Fight for a red planet

Eddie Ford takes issue with deep ecology, biocentrism, Giain consciousness and eco-theology

The end of the world is nigh. Or so it would seem. In the recent Hollywood blockbuster, The day after tomorrow, we watch open-mouthed as a rapid change in the climate unleashes catastrophe and big-budget special effects upon the world. Keeping to the apocalyptic spirit, a tremulous headline in Socialist Worker asked, ‘What if this film is not fiction?’ (June 5).
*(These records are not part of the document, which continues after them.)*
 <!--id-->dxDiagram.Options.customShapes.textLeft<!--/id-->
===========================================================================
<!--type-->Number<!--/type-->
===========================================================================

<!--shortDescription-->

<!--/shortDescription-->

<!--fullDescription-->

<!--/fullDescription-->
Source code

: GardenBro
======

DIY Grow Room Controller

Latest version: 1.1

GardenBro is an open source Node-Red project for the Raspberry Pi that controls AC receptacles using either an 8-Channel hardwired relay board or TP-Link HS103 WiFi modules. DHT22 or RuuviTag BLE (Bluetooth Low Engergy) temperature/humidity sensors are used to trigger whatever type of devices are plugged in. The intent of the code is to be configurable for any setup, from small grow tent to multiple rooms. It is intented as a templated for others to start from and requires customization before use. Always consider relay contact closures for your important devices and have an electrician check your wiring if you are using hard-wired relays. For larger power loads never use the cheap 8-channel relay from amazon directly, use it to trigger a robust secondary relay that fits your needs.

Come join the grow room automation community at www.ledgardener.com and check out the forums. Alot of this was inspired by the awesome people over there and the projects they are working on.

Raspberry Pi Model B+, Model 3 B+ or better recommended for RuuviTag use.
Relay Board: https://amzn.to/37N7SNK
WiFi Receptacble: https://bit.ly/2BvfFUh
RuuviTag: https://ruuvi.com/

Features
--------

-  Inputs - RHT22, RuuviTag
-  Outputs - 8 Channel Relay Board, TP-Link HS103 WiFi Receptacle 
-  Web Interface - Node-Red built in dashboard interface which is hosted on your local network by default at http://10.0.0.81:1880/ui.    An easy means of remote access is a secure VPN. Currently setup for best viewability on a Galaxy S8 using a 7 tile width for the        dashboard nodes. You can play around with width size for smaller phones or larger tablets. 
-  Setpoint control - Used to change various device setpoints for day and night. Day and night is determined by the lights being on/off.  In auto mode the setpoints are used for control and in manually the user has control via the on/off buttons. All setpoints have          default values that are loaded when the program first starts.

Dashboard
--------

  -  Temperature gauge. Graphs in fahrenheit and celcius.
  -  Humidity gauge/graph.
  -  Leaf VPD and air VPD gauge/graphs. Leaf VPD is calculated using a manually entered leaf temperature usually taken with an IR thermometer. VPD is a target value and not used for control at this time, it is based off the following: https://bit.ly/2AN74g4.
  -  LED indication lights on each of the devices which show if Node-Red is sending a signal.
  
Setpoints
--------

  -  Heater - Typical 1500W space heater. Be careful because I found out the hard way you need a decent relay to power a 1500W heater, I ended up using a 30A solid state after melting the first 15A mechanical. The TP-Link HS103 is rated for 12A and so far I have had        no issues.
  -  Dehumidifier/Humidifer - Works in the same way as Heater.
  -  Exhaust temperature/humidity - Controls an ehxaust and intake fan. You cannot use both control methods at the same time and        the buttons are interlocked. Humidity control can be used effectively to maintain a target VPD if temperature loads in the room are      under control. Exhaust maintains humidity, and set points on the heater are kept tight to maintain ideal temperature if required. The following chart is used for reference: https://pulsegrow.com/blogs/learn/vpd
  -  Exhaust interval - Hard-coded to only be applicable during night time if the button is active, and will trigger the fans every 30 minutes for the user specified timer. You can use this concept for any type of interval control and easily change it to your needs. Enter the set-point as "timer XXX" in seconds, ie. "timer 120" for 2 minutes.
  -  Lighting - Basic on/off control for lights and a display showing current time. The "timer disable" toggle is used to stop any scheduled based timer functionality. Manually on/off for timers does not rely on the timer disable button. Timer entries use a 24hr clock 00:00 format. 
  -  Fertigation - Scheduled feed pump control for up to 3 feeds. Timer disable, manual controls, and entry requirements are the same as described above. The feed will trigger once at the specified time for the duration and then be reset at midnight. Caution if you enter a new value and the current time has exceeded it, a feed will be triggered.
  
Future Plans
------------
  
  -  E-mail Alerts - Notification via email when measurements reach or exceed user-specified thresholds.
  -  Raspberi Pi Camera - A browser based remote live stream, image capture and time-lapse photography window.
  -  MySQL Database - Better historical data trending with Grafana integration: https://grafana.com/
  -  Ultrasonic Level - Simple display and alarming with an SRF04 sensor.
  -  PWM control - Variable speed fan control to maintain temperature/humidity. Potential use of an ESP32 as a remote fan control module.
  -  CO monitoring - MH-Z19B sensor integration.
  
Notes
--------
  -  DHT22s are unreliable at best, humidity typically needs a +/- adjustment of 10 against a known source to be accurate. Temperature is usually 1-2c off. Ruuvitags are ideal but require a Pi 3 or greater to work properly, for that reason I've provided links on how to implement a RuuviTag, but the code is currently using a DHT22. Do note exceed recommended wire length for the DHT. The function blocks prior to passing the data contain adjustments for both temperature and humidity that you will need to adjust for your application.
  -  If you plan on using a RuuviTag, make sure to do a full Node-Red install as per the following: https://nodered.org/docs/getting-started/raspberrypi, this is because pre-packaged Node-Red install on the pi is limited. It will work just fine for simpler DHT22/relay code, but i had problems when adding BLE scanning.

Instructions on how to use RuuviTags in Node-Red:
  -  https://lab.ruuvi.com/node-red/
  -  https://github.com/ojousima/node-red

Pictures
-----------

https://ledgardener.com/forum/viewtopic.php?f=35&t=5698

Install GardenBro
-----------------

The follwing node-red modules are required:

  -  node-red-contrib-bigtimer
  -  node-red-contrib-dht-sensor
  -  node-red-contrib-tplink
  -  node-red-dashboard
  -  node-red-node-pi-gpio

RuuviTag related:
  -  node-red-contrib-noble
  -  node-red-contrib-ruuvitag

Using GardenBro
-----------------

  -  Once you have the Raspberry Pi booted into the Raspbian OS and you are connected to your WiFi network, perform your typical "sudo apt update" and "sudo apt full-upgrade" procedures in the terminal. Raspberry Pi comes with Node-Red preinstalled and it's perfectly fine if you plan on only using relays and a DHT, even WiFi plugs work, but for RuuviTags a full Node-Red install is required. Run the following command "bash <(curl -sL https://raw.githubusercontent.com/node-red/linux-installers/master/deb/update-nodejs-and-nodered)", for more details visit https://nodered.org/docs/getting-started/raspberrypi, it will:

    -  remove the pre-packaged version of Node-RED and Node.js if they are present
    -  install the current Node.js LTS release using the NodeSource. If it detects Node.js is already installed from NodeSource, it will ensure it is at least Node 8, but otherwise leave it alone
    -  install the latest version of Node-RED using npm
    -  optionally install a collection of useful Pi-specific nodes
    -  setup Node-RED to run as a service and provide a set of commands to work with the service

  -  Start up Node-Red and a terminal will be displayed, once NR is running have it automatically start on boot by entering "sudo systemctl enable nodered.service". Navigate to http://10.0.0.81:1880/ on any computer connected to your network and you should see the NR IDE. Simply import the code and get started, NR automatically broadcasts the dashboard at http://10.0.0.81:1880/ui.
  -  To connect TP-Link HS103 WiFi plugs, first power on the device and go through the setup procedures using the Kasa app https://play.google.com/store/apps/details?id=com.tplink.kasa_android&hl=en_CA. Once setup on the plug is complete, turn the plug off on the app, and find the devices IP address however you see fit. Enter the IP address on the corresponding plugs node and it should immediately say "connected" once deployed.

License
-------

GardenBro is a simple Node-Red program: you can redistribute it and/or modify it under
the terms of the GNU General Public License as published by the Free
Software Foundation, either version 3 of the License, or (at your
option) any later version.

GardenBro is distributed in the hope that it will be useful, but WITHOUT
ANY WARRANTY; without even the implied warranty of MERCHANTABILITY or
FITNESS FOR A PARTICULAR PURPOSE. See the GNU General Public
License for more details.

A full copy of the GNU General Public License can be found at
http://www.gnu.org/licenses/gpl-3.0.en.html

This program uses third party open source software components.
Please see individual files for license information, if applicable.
Of course, in terms of the cinematic tradition and art form you would be hard-pressed to describe The day after tomorrow as in any way novel or innovative. Obviously, it follows in a long line of ‘disaster’ flicks - remember classics such as Towering inferno and The Poseidon adventure, or the more recent and possibly less classic Armageddon? However, it is quite reasonable to argue that what differentiates this film from its genre predecessors is its underlying pessimism - no Steve McQueen or Bruce Willis here to save the day for humanity. We are all doomed, for we are up against a surely invincible foe: Vengeful Nature itself.

The day after tomorrow’s gloomy message reflects, if not embodies, an increasingly prevalent view in today’s world - that humanity is impotent and unable to solve the manifest problems facing it. Indeed, for some humanity itself is the problem - we are an inherently flawed species, whose mere presence on planet Earth is a sure sign of pending doom.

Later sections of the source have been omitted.